Aside the visitor’s centre sits the Mungo Woolshed, an extraordinary 200-year-old building which documents the region’s pastoral history.
The highlight of the visitor’s centre is a collection of human footprints said to be 20,000 years old. They were uncovered in 2003 during a routine survey of archaeological sites and carefully transported to where they now stand, preserved as they were found. They are the oldest footprints ever found in Australia and afford scientists rich clues as to how people lived at the time.
Dining under the stars: sunsets, bush tucker and that view at Uluru
Flora and fauna you’ll meet: Red kangaroos, emus, wedge-tailed eagles, pink cockatoos and the stunning green-and-gold mallee ringneck parrot all inhabit the park. The arid landscape is speckled with saltbush, providing nourishment for the animals with its spear-shaped, succulent leaves.
Don’t miss: The star of this region is the lunette, or Walls of China.

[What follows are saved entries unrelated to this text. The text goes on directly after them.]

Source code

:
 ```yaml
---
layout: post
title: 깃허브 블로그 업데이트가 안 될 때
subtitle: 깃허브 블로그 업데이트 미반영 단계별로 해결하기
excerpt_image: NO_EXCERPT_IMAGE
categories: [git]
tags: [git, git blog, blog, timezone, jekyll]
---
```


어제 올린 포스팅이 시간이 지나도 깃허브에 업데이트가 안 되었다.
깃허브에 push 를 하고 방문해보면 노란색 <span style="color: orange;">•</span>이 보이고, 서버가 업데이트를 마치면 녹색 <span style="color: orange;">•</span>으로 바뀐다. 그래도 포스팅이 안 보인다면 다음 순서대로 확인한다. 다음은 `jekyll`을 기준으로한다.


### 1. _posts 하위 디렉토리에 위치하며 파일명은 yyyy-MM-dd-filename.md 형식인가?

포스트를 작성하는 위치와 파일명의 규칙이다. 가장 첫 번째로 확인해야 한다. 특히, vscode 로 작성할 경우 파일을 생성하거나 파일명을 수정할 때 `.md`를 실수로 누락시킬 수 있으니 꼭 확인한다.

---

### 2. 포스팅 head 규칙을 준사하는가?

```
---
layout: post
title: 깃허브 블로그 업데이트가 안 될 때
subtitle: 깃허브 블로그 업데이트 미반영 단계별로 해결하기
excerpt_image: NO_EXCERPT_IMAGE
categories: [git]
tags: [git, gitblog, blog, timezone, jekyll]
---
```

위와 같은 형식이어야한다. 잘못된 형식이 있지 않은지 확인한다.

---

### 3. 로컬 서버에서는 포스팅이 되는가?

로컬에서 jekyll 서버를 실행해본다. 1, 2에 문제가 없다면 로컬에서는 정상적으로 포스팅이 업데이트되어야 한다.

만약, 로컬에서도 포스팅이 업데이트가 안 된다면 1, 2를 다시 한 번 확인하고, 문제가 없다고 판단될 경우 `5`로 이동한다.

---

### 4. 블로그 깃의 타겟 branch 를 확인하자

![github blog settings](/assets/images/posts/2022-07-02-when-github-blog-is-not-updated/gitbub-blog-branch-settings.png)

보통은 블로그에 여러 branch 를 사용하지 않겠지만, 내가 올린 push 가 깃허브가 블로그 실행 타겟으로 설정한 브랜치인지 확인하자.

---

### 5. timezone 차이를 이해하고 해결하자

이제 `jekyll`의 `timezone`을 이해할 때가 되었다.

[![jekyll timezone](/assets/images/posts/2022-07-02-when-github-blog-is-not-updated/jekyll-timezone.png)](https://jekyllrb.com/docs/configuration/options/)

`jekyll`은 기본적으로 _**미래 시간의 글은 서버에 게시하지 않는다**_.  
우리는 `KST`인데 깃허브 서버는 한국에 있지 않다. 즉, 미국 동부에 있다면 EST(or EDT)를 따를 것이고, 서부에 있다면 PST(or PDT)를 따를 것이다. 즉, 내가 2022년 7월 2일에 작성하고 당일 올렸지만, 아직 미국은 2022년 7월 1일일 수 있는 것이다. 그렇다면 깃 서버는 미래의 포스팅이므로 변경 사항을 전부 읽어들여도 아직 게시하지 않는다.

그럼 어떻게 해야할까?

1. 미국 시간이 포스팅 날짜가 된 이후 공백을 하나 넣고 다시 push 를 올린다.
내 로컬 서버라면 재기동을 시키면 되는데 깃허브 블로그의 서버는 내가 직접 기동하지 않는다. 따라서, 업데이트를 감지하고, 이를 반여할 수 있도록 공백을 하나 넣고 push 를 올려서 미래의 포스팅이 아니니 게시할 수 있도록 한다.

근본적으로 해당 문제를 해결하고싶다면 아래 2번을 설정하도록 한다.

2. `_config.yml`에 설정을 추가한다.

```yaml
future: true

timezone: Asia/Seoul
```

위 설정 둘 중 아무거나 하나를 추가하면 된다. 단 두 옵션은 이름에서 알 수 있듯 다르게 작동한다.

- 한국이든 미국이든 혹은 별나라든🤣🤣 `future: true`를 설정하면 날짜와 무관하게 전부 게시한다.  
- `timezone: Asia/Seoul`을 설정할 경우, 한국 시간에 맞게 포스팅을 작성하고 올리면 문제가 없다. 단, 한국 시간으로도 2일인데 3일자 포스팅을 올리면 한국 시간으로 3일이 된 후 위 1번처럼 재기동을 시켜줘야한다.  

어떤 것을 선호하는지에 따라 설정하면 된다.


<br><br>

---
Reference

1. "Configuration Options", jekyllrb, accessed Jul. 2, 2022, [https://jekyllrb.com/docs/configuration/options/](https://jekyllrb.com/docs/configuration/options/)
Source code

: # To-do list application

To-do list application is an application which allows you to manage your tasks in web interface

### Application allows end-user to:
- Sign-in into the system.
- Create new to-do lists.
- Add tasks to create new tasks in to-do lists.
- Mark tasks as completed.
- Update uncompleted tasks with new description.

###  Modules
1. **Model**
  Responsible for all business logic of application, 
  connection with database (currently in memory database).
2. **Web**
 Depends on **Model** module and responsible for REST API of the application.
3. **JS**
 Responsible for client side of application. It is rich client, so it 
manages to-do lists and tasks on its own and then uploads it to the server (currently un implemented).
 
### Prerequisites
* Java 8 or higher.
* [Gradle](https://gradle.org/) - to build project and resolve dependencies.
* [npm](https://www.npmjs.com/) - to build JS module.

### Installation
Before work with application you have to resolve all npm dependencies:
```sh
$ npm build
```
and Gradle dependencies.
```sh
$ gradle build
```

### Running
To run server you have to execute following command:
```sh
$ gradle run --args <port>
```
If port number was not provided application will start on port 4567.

Outback Geo Adventures offer a monthly full moon tour of the area, starting at sunset. In February and March of 2020, the moon will be at its closest distance to Earth – called a super moon. The eight-hour tour includes meals, and is priced at $160 per adult.
If you can’t time your visit with a moon rise, the National Parks and Wildlife Service offers several guided tours of the Walls of China, including sunset tours, with prices starting from $50 per adult.
Where to sleep: Mungo Lodge is a comfortable ecolodge and restaurant on the edge of the park, with its own landing strip for those who want to fly straight in. It offers a range of accomodation from deluxe cabins to a budget bunkhouse, caravan and camping sites. Prices start from $45 per person per night for budget accomodation, and from $295 per night for self-contained twin cabins. Inside the main building, which was constructed from local materials in 1992, you can relax in front of the fire or enjoy a meal in the large dining room and bar. The lodge also organises scenic flights and tours.
The main camp in Mungo national park has 30 spots for caravans, trailers and tents, but you must come prepared with drinking water, cooking water and firewood because it is a remote site with scarce mobile coverage and no power. It costs $8.50 per adult on top of the park entry fees.
Nearest hot meal: The Mungo Lodge bar and bistro is open seven days a week for breakfast, lunch and dinner.
Good pub meals can also be had en route to the national park, at the Crown Hotel, some 130km away in Wentworth. The charming old pub opened in 1861, and the historic photographs on the walls tell some of the story of the town.
When to go: The best time to visit Mungo is during the cooler months as the temperature climbs well over 30C in the summer. The perfect time would be autumn or spring. Mungo Lodge closes over the Christmas period, from the 22 to 27 December.
Logistics: Mungo national park is a 9.5 hour drive from Melbourne, a 13 hour drive from Sydney, or an 8.5 hour drive from Adelaide.
The nearest airport, Mildura, is a 90-minute drive from the park on unsealed roads (although your sat nav or maps app will tell you it takes four hours). Mildura has direct flights from Melbourne, Sydney, Adelaide and Broken Hill, and there are car rental options at the airport.
Bring a topographic map and a compass if you’re camping or exploring on foot or bicycle. If self-driving, a four-wheel drive is recommended.
Take your best camera for unforgettable landscapes. A quick drive to Mungo lookout is a must as it offers the best views across the lake bed.